Outsourcing looks more like monopoly at NASA

NASA has two big centers for manned space flights. Shuttles are launched at Kennedy
Space Center, and when the shuttle clears the tower at Pad 39, control shifts to the
Lyndon B. Johnson Space Center in Houston.


In the past, a dozen or more contractors and far more subcontractors contributed to the
shuttle effort. But in November 1995, NASA administrator Daniel S. Goldin signed a
sole-source justification that will end competition for space shuttle operations and
probably will end competition for support of the manned space program forever.


Mr. Goldin's actions brought all the shuttle contracts within the control of a single
contract awarded noncompetitively. The big ($6.2 billion) winner is the United Space
Alliance, a brand-new joint venture uniting Lockheed Martin Corp. (especially the units
that once were part of Loral Corp.) with Rockwell International Corp. Of course, Boeing
Co. is completing its acquisition of Rockwell.


Three years ago, NASA had major individually competed and awarded contracts with all
five of the Alliance companies, but now one giant Alliance provides lots of NASA services.
Incidentally, NASA has awarded the prime space station hardware contract to Boeing, but
Lockheed Martin as a sub has so much of the fabrication work on the station it may
actually make as much as Boeing.


And Lockheed Martin has the contract to build the space delivery vehicle that will
succeed the Space Shuttle. So Lockheed Martin gets to build them and fly them.


Unfortunately, the consolidation hasn't ended there. The United Space Alliance has
taken full advantage of its sole-source prime contractor status to make changes in the
ranks of its subcontractors and potential competitors.


For example, two major subcontractors at the Johnson Space Center recently were
terminated and their more than 1,000 jobs were incorporated into the Alliance. In fact,
the two companies collectively had spent almost decades serving NASA before they were
thrown out and their work forces taken.


One possible result or goal of the process may be to ensure there is no future
competition for any important NASA contract at either space center. If you take away a
company's work force without competition, how does it compete for future work? It has no
resumes and no facilities. It has managers but no troops.


Ironically, one of the newly terminated subcontractors received the prestigious Low
Award, given to NASA's top contractor, in 1995, so performance cannot be the issue.
Neither is cutting costs, since the subcontractors say they agreed to meet difficult cost
reduction targets but were canned anyway.


So why did the Alliance fire long-loyal NASA subcontractors? Mr. Goldin recently
stated, ""If anyone has a concern, we'll stop the [sole-source] process and
evaluate whether we ought to move on.''


Perhaps Congress, the NASA inspector general and the press should ask. But if Congress
does not ask in the very near future, it will be too late and the manned space program
will belong to a single corporate entity, even if the single entity is multi- or even
hydra-headed.


Such a major change in contracting philosophy causes lots of ripples in the contracting
pond. NASA may not have thought through the effects. For example, if a NASA employee
logically could seek work at only one private-sector entity after leaving the government,
does NASA really think its center directors and managers can be tough on that single
entity without wondering if they are making themselves unemployable?

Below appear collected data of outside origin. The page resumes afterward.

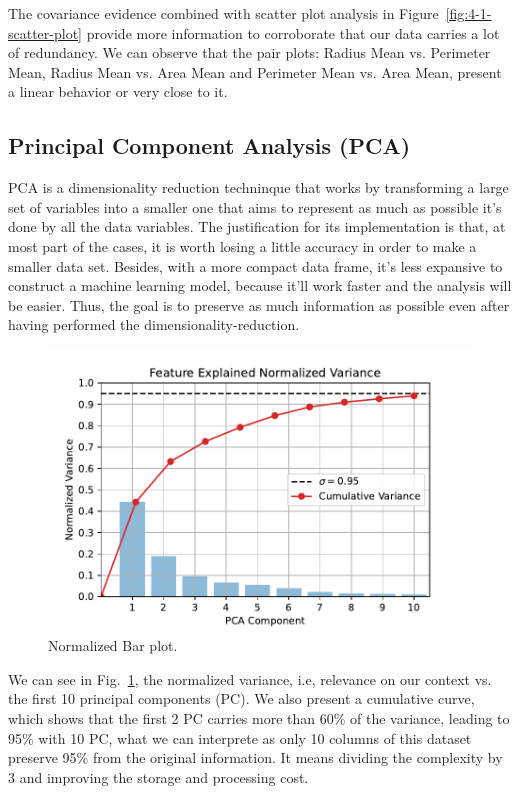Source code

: \documentclass[conference]{IEEEtran}
\begin{document}
The covariance evidence combined with scatter plot analysis in Figure~\ref{fig:4-1-scatter-plot} provide more information to corroborate that our data carries a lot of redundancy. We can observe that the pair plots: Radius Mean vs. Perimeter Mean, Radius Mean vs. Area Mean and Perimeter Mean vs. Area Mean, present a linear behavior or very close to it.


\subsection{Principal Component Analysis (PCA)}

PCA is a dimensionality reduction techninque that works by transforming a large set of variables into a smaller one that aims to represent as much as possible it's done by all the data variables. The justification for its implementation is that, at most part of the cases, it is worth losing a little accuracy in order to make a smaller data set. Besides, with a more compact data frame, it's less expansive to construct a machine learning model, because it'll work faster and the analysis will be easier. Thus, the goal is to preserve as much information as possible even after having performed the dimensionality-reduction.

\begin{figure}[htbp]
    \centerline{\includegraphics[width=0.5 \textwidth]{../../code/hw1/figures/5-1-PCA-10PC-variance.pdf}}
    \caption{Normalized Bar plot.}
    \label{fig:5-1-PCA-10PC-variance}
\end{figure}

We can see in Fig.~\ref{fig:5-1-PCA-10PC-variance}, the normalized variance, i.e, relevance on our context vs. the first 10 principal components (PC). We also present a cumulative curve, which shows that the first 2 PC carries more than 60\% of the variance, leading to 95\% with 10 PC, what we can interprete as only 10 columns of this dataset preserve 95\% from the original information. It means dividing the complexity by 3 and improving the storage and processing cost.
\end{document}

Some government employees will plunge ahead regardless, but some may not. In the past,
NASA maintained a whole group of contractors, so top employees who had to get tough with
one contractor in the government's interest wouldn't have believed they were cutting
themselves off from virtually all future employment in the private sector.


As this NASA episode demonstrates, the unraveling of the fundamental policy embodied in
the 1984 Competition in Contracting Act is proceeding at breakneck speed in certain
agencies.


NASA always has led other agencies in outsourcing and use of contractors. Outsourcing
can be good or outsourcing can be bad. But this case demonstrates that sole-source
""outsourcing'' may lead to inappropriate consolidation of all contracting at an
agency for the benefit of one or a few gargantuan players.


This may work for the biggest companies, but whether it works for the rest of the
contracting community is not clear. Competitive outsourcing will make the most robust
teams and the broadest participation.


Stephen M. Ryan is a partner in the Washington law firm of Brand, Lowell &
Ryan. He has long experience in federal information technology issues.